* _Data to process_:
"""
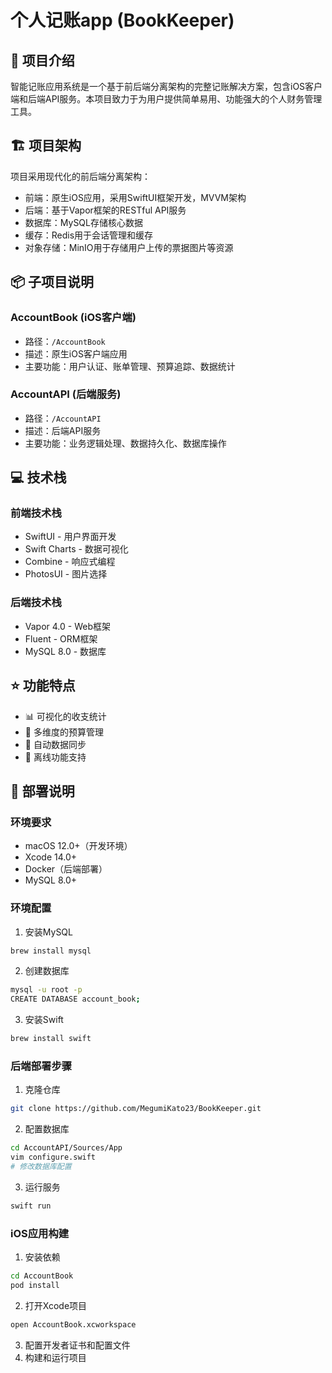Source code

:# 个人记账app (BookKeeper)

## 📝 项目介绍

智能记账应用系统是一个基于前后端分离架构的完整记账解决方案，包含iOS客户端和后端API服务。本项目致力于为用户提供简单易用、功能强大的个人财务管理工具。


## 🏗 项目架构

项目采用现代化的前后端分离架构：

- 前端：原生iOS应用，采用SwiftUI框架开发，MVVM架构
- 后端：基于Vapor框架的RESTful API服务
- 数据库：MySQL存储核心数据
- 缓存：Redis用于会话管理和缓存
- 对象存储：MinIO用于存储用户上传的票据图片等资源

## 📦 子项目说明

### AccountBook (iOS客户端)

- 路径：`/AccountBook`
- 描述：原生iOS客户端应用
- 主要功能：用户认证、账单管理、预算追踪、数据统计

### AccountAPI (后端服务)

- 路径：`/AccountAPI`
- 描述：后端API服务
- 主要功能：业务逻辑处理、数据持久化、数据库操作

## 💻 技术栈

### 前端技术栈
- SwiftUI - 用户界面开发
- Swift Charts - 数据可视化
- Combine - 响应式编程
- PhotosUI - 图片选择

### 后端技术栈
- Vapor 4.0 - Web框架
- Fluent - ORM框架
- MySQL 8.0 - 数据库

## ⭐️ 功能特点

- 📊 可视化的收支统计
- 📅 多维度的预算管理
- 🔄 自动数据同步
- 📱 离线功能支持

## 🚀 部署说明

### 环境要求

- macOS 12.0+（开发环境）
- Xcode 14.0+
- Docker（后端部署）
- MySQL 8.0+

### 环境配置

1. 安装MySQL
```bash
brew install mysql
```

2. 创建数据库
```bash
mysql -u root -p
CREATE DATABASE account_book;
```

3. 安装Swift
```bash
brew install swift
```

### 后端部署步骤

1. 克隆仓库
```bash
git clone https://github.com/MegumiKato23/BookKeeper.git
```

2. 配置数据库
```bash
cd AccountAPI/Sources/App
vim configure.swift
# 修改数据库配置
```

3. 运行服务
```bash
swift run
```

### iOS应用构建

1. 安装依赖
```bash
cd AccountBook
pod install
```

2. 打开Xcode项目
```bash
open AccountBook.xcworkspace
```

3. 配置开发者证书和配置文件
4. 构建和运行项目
"""
"""
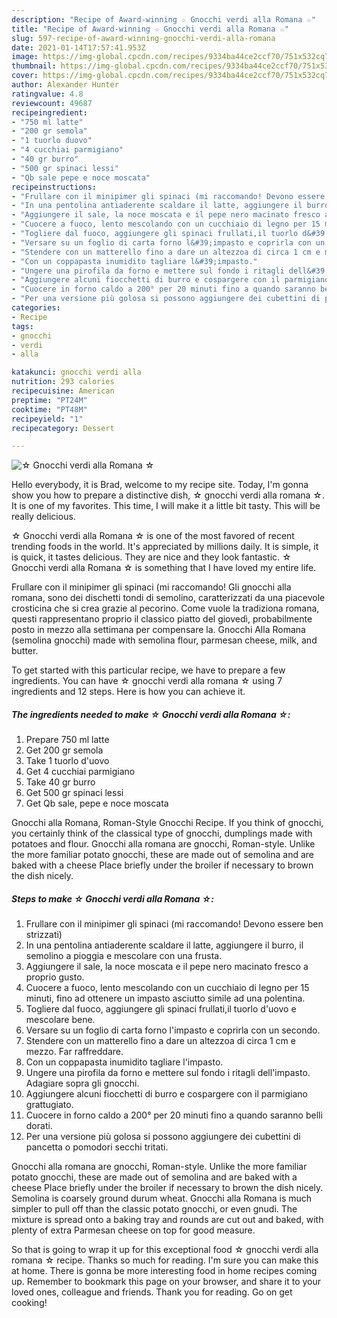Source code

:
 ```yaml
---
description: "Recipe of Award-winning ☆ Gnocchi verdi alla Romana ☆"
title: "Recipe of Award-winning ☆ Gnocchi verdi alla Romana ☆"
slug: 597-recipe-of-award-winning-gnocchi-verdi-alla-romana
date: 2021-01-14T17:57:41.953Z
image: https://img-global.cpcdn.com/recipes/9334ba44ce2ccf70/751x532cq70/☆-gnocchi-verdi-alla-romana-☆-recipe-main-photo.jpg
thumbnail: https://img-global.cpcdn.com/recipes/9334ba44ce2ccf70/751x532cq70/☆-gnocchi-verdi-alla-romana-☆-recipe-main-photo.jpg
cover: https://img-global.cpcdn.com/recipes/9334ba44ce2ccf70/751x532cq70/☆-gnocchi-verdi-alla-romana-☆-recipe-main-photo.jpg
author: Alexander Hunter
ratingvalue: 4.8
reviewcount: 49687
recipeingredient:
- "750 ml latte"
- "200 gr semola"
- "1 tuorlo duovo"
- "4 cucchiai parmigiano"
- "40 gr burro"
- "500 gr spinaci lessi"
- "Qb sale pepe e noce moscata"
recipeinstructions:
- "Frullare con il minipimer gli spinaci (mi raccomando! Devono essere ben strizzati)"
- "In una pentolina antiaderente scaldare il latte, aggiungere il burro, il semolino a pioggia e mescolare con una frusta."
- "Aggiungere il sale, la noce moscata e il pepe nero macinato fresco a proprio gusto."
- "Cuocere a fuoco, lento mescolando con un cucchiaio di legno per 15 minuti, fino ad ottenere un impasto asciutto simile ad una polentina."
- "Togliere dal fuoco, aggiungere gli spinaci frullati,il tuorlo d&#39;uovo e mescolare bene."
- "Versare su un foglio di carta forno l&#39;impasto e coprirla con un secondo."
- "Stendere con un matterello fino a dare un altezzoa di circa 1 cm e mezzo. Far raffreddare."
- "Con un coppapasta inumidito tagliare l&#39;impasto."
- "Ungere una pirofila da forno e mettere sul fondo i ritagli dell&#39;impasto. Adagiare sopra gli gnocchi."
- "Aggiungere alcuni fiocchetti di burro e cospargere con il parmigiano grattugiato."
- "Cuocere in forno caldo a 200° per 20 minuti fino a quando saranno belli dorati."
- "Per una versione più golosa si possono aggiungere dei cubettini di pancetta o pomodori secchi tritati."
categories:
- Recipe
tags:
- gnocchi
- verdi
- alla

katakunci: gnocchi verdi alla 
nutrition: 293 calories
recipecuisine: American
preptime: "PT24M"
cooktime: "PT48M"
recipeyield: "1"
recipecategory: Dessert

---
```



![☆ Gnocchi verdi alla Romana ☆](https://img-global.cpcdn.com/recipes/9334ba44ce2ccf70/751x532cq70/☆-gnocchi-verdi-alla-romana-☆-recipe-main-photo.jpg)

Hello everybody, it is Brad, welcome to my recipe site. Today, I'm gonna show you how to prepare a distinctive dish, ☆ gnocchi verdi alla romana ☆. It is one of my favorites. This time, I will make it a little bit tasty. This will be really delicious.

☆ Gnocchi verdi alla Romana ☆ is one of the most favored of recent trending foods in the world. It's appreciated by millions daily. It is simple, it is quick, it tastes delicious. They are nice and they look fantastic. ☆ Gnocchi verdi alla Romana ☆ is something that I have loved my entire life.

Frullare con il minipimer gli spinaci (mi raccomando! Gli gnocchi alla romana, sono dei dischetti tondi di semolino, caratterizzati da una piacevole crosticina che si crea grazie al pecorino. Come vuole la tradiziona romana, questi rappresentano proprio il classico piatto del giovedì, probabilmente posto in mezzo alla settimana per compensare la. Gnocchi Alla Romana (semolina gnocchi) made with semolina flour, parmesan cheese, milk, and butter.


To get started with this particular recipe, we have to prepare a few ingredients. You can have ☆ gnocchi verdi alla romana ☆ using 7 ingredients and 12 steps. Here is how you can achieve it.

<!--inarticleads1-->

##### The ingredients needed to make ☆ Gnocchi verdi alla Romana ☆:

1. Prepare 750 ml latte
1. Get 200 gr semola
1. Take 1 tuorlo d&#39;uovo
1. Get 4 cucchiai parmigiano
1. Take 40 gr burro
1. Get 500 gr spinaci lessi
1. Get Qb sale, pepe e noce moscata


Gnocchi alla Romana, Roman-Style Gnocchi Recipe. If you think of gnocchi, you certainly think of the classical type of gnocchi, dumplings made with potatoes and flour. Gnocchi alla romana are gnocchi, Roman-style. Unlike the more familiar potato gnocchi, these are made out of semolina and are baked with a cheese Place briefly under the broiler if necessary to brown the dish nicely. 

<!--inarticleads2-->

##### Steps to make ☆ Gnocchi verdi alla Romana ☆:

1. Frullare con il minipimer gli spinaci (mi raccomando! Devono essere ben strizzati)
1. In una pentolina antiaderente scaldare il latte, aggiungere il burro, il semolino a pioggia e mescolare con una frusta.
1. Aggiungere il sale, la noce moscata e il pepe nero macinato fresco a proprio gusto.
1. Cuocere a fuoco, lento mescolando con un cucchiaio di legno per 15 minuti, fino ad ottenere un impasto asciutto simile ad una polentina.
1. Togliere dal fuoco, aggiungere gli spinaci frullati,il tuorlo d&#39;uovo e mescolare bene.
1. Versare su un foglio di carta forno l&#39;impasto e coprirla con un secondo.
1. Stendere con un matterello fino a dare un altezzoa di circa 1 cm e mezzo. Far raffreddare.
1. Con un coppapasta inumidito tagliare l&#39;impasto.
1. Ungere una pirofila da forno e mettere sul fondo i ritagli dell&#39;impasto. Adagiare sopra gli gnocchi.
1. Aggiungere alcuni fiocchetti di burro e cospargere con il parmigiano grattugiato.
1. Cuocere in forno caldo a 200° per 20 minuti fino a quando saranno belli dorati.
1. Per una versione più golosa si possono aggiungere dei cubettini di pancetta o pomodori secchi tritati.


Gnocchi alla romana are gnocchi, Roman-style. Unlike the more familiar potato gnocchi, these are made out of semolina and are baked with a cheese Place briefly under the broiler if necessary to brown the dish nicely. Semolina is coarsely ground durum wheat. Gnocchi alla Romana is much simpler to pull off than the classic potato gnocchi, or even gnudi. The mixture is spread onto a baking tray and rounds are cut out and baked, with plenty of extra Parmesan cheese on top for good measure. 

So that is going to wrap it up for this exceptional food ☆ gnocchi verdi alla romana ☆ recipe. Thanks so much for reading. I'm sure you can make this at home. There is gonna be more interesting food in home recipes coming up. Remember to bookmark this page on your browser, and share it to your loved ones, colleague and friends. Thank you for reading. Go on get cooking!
"""
* _Your task_:
Among the entries above, count the lines that contain the word "tuorlo" and give the number by itself.

* _Exercise answer_:
4